ROBERT OSCAR LOPEZ [GLAAD CAP]

It's just weird, wacky, peculiar stuff.  The attack lines are almost difficult to get mad at, seeing as how they seem too kooky to land with anyone other than the fringe.  Then you remember that he literally equates same-sex parents with the forcible buying, selling, and captivity of human beings, and some semblance of anger returns.

Yet despite his penchant for equating same-sex parents with slaveowners and general over-the-top-iness, Mr. Lopez keeps booking really prominent anti-LGBT gigs.  In addition to testifying in front of multiple state legislatures against marriage equality, Lopez joined an amicus brief dissuading the U.S. Supreme Court from siding with pro-equality proponents, lands commentary placements with several different conservative outlets, is routinely promoted by organizations like the National Organization For Marriage, and joins all kinds of rallies designed to stop LGBT rights.  Which is why we have to follow his words.  

But let's restate: shining a spotlight on his words does not mean trying to silence his words, and it certainly doesn't mean GLAAD is in some sort of battle with him.

I feel the need to restate these points because, on two separate occasions now, Mr.

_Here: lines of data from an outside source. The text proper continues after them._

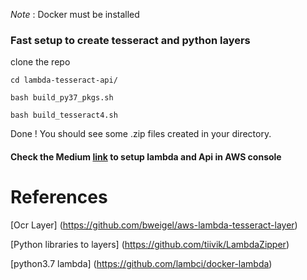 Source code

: *Note* : Docker must be installed 

### Fast setup to create tesseract and python layers

clone the repo

```cd lambda-tesseract-api/```

```bash build_py37_pkgs.sh```

```bash build_tesseract4.sh```

Done ! You should see some .zip files created in your directory.

#### Check the Medium [link]() to setup lambda and Api in AWS console

# References

[Ocr Layer] (https://github.com/bweigel/aws-lambda-tesseract-layer)

[Python libraries to layers] (https://github.com/tiivik/LambdaZipper)

[python3.7 lambda] (https://github.com/lambci/docker-lambda)
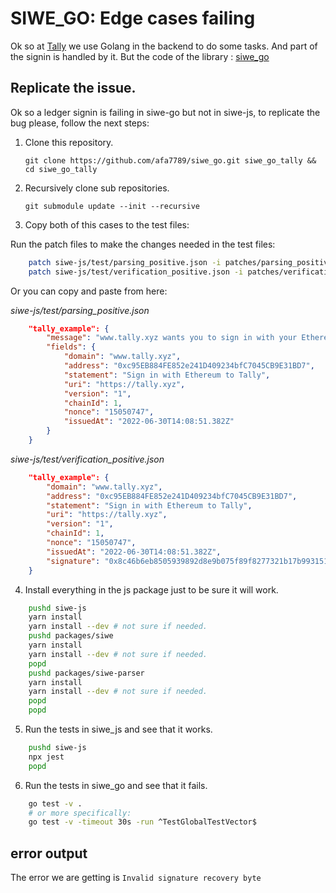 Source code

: # SIWE_GO: Edge cases failing

Ok so at [Tally](https://tally.xyz) we use Golang in the backend to do some tasks. And part of the signin is handled by it.
But the code of the library : [siwe_go](github.com/spruceid/siwe_go)

## Replicate the issue.

Ok so a ledger signin is failing in siwe-go but not in siwe-js, to replicate the bug please, follow the next steps:

1. Clone this repository.

	`git clone https://github.com/afa7789/siwe_go.git siwe_go_tally && cd siwe_go_tally`

2. Recursively clone sub repositories. 

	`git submodule update --init --recursive`

3. Copy both of this cases to the test files:

Run the patch files to make the changes needed in the test files:

```bash
	patch siwe-js/test/parsing_positive.json -i patches/parsing_positive.patch
	patch siwe-js/test/verification_positive.json -i patches/verification_positive.patch
```

Or you can copy and paste from here:

_siwe-js/test/parsing_positive.json_
```json
    "tally_example": {
        "message": "www.tally.xyz wants you to sign in with your Ethereum account:\n0xc95EB884FE852e241D409234bfC7045CB9E31BD7\n\nSign in with Ethereum to Tally\n\nURI: https://tally.xyz\nVersion: 1\nChain ID: 1\nNonce: 15050747\nIssued At: 2022-06-30T14:08:51.382Z",
        "fields": {
            "domain": "www.tally.xyz",
            "address": "0xc95EB884FE852e241D409234bfC7045CB9E31BD7",
            "statement": "Sign in with Ethereum to Tally",
            "uri": "https://tally.xyz",
            "version": "1",
            "chainId": 1,
            "nonce": "15050747",
            "issuedAt": "2022-06-30T14:08:51.382Z"
        }
    }
```

_siwe-js/test/verification_positive.json_
```json
	"tally_example": {
		"domain": "www.tally.xyz",
		"address": "0xc95EB884FE852e241D409234bfC7045CB9E31BD7",
		"statement": "Sign in with Ethereum to Tally",
		"uri": "https://tally.xyz",
		"version": "1",
		"chainId": 1,
		"nonce": "15050747",
		"issuedAt": "2022-06-30T14:08:51.382Z",
		"signature": "0x8c46b6eb8505939892d8e9b075f89f8277321b17b993151f37810cdda38cce6f4a85909d2b53e6a14629c74c0ac38bf4becde78ee5b2529812bf6cceaf7b2a2501"
	}
```

4. Install everything in the js package just to be sure it will work.

```bash
	pushd siwe-js
	yarn install
	yarn install --dev # not sure if needed.
	pushd packages/siwe
	yarn install
	yarn install --dev # not sure if needed.
	popd
	pushd packages/siwe-parser
	yarn install
	yarn install --dev # not sure if needed.
	popd
	popd
```

5. Run the tests in siwe_js and see that it works.

```bash
	pushd siwe-js
	npx jest
	popd
```

6. Run the tests in siwe_go and see that it fails.

```bash
	go test -v .
	# or more specifically:
	go test -v -timeout 30s -run ^TestGlobalTestVector$

```

## error output

The error we are getting is `Invalid signature recovery byte` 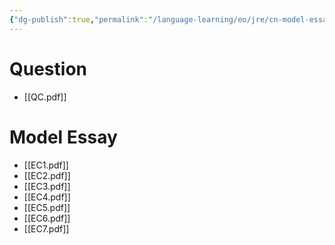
 ```yaml
---
{"dg-publish":true,"permalink":"/language-learning/eo/jre/cn-model-essays/","dgPassFrontmatter":true}
---
```


# Question
- [[QC.pdf]]
# Model Essay
- [[EC1.pdf]]
- [[EC2.pdf]]
- [[EC3.pdf]]
- [[EC4.pdf]]
- [[EC5.pdf]]
- [[EC6.pdf]]
- [[EC7.pdf]]

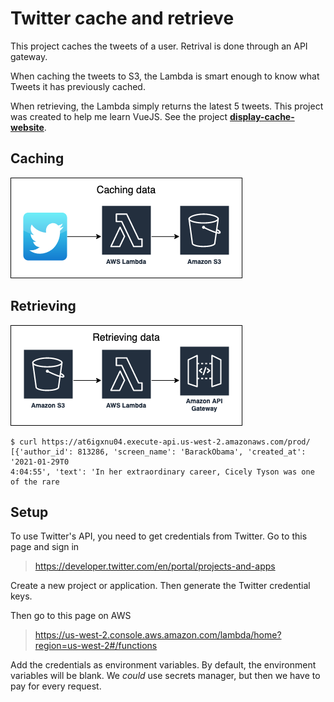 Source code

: # Twitter cache and retrieve

This project caches the tweets of a user. Retrival is done through an API gateway.

When caching the tweets to S3, the Lambda is smart enough to know what Tweets it
has previously cached.

When retrieving, the Lambda simply returns the latest 5 tweets. This project was
created to help me learn VueJS. See the project
**[display-cache-website](https://github.com/alexhnguyen/display-cache-website)**.

## Caching

![CacheLambdaImage](images/cache_lambda.png)

## Retrieving

![RetrieveLambdaImage](images/retrieve_lambda.png)

```
$ curl https://at6igxnu04.execute-api.us-west-2.amazonaws.com/prod/
[{'author_id': 813286, 'screen_name': 'BarackObama', 'created_at': '2021-01-29T0
4:04:55', 'text': 'In her extraordinary career, Cicely Tyson was one of the rare
```

## Setup

To use Twitter's API, you need to get credentials from Twitter. Go to this page
and sign in

> https://developer.twitter.com/en/portal/projects-and-apps

Create a new project or application. Then generate the Twitter credential keys.

Then go to this page on AWS

> https://us-west-2.console.aws.amazon.com/lambda/home?region=us-west-2#/functions

Add the credentials as environment variables. By default, the environment
variables will be blank. We _could_ use secrets manager, but then we have to
pay for every request.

Lopez has wholly concocted public fights in which he jousts at (and not with) an imaginary version of GLAAD that simply does not exist.  Let's examine.

In the latest round of the battle playing out within Mr. Lopez' own mind, he brings up an upcoming conference at which he is scheduled to speak.  That conference, sponsored by a national anti-LGBT organization at Stanford University, is to feature conservative thinkers like Ryan T. Anderson and Sherif Girgis who, along with Lopez and a few other speakers, will make the case, at least in part, for LGBT inequality. It's not the smartest idea to bring on Lopez' odd form of engagement, in my view, as I believe that Lopez' truly bizarre rhetoric makes him a liability to the opposition's cause.  But if the organizers want to book him, that is their right.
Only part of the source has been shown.